Welcome revival of Rodney Ackland’s first West End success

Welcome revival of Rodney Ackland’s first West End success

Robert Tanitch reviews After October at Finborough Theatre, London SW10

Rodney Ackland’s first West End success opened at the Arts Theatre in 1936, with Mary Clare and Griffith Jones as mother and son. James Agate, foremost theatre critic from the 1920s to the 1940s likened the highly autobiographical After October to Chekhov and numbered it among his Red Letter Days.

After OctoberAckland’s career came to an abrupt end when the critics slated The Pink Room in 1952. The reviews were so bad he never wrote an original work again; and if it had not been for Sam Walters at the Orange Tree Theatre, Richmond, Ackland would probably have been completely forgotten.

Walters revived The Pink Room, now called Absolute Hell, in 1988, which led to a TV production in 1991 which led to Anthony Page directing a cast headed by Judi Dench at the National Theatre in 1995.

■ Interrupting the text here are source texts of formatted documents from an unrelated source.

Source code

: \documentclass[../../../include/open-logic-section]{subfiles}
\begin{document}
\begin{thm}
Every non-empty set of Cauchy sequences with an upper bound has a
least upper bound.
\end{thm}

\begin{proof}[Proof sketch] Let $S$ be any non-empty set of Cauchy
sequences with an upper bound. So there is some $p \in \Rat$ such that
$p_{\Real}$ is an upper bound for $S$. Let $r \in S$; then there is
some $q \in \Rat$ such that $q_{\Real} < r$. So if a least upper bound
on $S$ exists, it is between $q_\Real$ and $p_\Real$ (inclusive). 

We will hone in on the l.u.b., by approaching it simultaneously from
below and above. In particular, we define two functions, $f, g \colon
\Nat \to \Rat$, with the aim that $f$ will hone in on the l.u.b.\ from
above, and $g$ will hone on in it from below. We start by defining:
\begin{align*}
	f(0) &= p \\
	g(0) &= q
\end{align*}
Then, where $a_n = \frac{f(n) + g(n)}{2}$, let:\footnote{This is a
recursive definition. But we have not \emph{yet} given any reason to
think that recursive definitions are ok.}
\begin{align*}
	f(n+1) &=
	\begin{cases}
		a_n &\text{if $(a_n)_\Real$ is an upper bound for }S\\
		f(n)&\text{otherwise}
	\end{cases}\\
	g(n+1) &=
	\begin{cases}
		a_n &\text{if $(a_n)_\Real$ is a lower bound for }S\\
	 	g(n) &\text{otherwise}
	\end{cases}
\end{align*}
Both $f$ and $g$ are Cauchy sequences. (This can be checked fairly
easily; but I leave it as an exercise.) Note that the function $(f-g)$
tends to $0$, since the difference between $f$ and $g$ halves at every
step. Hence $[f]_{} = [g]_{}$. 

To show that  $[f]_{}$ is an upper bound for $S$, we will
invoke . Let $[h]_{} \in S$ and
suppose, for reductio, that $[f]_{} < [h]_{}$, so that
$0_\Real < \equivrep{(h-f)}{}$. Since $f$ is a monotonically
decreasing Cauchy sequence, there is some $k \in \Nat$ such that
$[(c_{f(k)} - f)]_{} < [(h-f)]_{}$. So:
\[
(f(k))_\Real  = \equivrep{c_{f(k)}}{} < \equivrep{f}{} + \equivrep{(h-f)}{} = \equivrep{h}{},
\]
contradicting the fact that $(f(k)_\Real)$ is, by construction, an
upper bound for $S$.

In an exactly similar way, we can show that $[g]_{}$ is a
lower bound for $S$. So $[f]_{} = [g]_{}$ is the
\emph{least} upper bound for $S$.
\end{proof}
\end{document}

Oscar Toeman’s in-the-round production at the Finborough is After October’s first revival since Dorothy Tutin and her son, Nick Waring, played mother and son in 1997.

Mrs Monkhams (Sasha Waddell), a former Gaiety girl, is up to her eyes in debt. Her son, Clive (Adam Buchanan), is a playwright who is in love with their lodger (Jamine Blackborow), who is trying to ward off the attentions of a boring ex-pat (Stephen Rashbrook).

The eldest daughter (Peta Cornish) works as a dance hostess in Paris and has just married a Frenchman (Andrew Cazanave Pin).The youngest daughter (Allegra Marland) is having an unhappy affair with her boss (Joanathan Oliver).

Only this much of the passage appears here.